Intervento di Carnby »

Da uno spoglio del dizionario risultano esserci in italiano le seguenti parole con una "u (semi)consonantica":

uabaina;
uabaio;
uadi;
uistitì;
uomo;
uopo;
uosa;
uovo.

Tranne le ultime quattro, le altre sono tutti adattamenti di forestierismi con /w/. Strana anche la definizione data dal Devoto sul carattere (semi)consonantico di u: "...la vocale più chiusa della serie velare; solo in età moderna distinta da v, mentre in latino valeva sia come vocale che come semivocale. Questa proprietà si mantiene anche in italiano, in cui lo stesso suono indica carattere pienamente vocalico (uno) e suono privo di qls. valore sillabico (quale).
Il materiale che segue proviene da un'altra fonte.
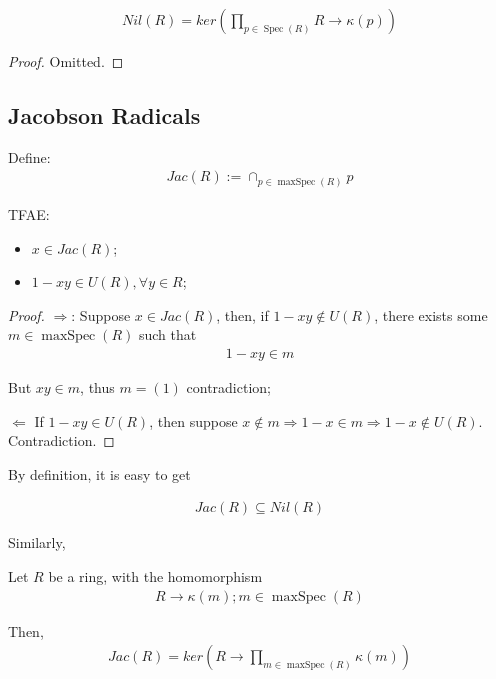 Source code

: \documentclass[Total.tex]{subfiles}
\begin{document}
					\begin{proposition}
						\begin{gather*}
							Nil(R)=ker(\prod_{p\in \operatorname{Spec}(R)} R\rightarrow \kappa(p))
						\end{gather*}
					\end{proposition}
					\begin{proof}
						Omitted.
					\end{proof}
				\subsection{Jacobson Radicals}
					\begin{Def}
						Define:
						\begin{gather*}
							Jac(R):=\cap_{p\in \operatorname{maxSpec}(R)} p
						\end{gather*}
					\end{Def}
					
					
					\begin{proposition}
						TFAE:
						\begin{itemize}
							\item $x\in Jac(R)$;
							\item $1-xy\in U(R),\forall y\in R$;
						\end{itemize}
					\end{proposition}
					\begin{proof}
						$\Rightarrow$: Suppose $x\in Jac(R)$, then, if $1-xy\notin U(R)$, there exists some $m\in \operatorname{maxSpec}(R)$ such that 
						\begin{gather*}
							1-xy\in m
						\end{gather*}
						
						But $xy\in m$, thus $m=(1)$ contradiction;
						
						$\Leftarrow$ If $1-xy\in U(R)$, then suppose $x\notin m\Rightarrow 1-x\in m\Rightarrow 1-x\notin U(R)$. Contradiction. 
					\end{proof}
					
					By definition, it is easy to get
					\begin{proposition}
						\begin{gather*}
							Jac(R)\subseteq Nil(R)
						\end{gather*}
					\end{proposition}
					
					
					Similarly,
					\begin{proposition}
						Let $R$ be a ring, with the homomorphism
						\begin{gather*}
							R\rightarrow \kappa(m);m\in \operatorname{maxSpec}(R)
						\end{gather*}
						
						Then,
						\begin{gather*}
							Jac(R)=ker(R\rightarrow \prod_{m\in \operatorname{maxSpec}(R)} \kappa(m))
						\end{gather*}
					\end{proposition}
\end{document}
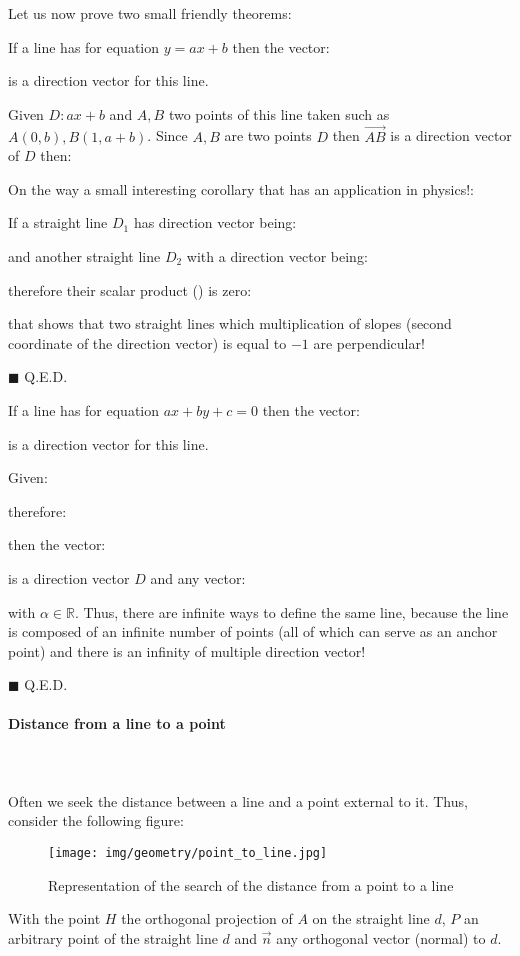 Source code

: 	Let us now prove two small friendly theorems:
	\begin{theorem}
	If a line has for equation $y=ax+b$ then the vector:
	
	is a direction vector for this line.
	\end{theorem}
	\begin{dem}
	Given $D:ax+b$ and $A, B$ two points of this line taken such as ${A(0,b),B(1,a+b)}$. Since $A, B$ are two points $D$ then $\overrightarrow{AB}$ is a direction vector of $D$ then:
	
	On the way a small interesting corollary that has an application in physics!:
	
	If a straight line $D_1$ has direction vector being:
	
	and another straight line $D_2$ with a direction vector being:
	
	therefore their scalar product () is zero:
	
	that shows that two straight lines which multiplication of slopes (second coordinate of the direction vector) is equal to $-1$ are perpendicular!
	\begin{flushright}
		$\blacksquare$  Q.E.D.
	\end{flushright}
	\end{dem}
	\begin{theorem}
	If a line has for equation $ax+by+c=0$ then the vector:
	
	is a direction vector for this line.
	\end{theorem}
	\begin{dem}
	Given:
	
	therefore:
	
	then the vector:
	
	is a direction vector $D$ and any vector:
	
	with $\alpha\in \mathbb{R}$.
	Thus, there are infinite ways to define the same line, because the line is composed of an infinite number of points (all of which can serve as an anchor point) and there is an infinity of multiple direction vector!
	\begin{flushright}
		$\blacksquare$  Q.E.D.
	\end{flushright}
	\end{dem}
	
	\pagebreak
	\paragraph{Distance from a line to a point}\mbox{}\\\\
	Often we seek the distance between a line and a point external to it. Thus, consider the following figure:
	\begin{figure}[H]
		\centering
		\texttt{[image: img/geometry/point\_to\_line.jpg]}
		\caption{Representation of the search of the distance from a point to a line}
	\end{figure}
	With the point $H$ the orthogonal projection of $A$ on the straight line $d$, $P$ an arbitrary point of the straight line $d$ and $\vec{n}$ any orthogonal vector (normal) to $d$.
	
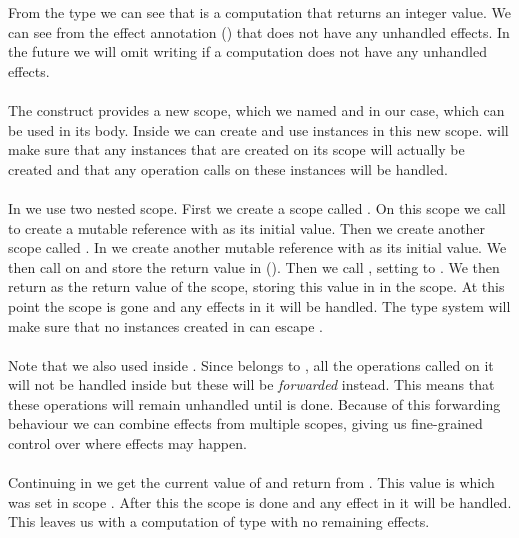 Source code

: From the type we can see that  is a computation that returns an integer value.
We can see from the effect annotation (\ident{!{}}) that  does not have any unhandled effects.
In the future we will omit writing \ident{!{}} if a computation does not have any unhandled effects.
\\\\
The  construct provides a new scope, which we named  and  in our case, which can be used in its body.
Inside  we can create and use instances in this new scope.
 will make sure that any instances that are created on its scope will actually be created and that any operation calls on these instances will be handled.
\\\\
In  we use two nested scope.
First we create a scope called .
On this scope we call  to create a mutable reference  with  as its initial value.
Then we create another scope called .
In  we create another mutable reference  with  as its initial value.
We then call  on  and store the return value in  ().
Then we call , setting  to .
We then return  as the return value of the  scope, storing this value in  in the  scope.
At this point the  scope is gone and any effects in it will be handled.
The type system will make sure that no instances created in  can escape .
\\\\
Note that we also used  inside .
Since  belongs to , all the operations called on it will not be handled inside  but these will be \emph{forwarded} instead.
This means that these operations will remain unhandled until  is done.
Because of this forwarding behaviour we can combine effects from multiple scopes, giving us fine-grained control over where effects may happen.
\\\\
Continuing in  we get the current value of  and return from .
This value is  which was set in scope .
After this the scope  is done and any effect in it will be handled.
This leaves us with a computation of type  with no remaining effects.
La differenza appare anche attarverso l'elisione: l'uva, lo uadi". Da questo deriverebbe tuttavia che si dovrebbe dire (e scrivere) anche "lo uomo" e "lo uovo"...
La confusione tra u e v appare chiara nella parola ovest, dal francese ouest interpretato come OVEST (a sua volta dal germanico west) con /v/ anziché /w/. Un miglior adattamento sarebbe stato *uest(e) oppure anche *guest(e), con il rafforzamento della /w/ iniziale per dare carattere totalmente consonantico al segmento.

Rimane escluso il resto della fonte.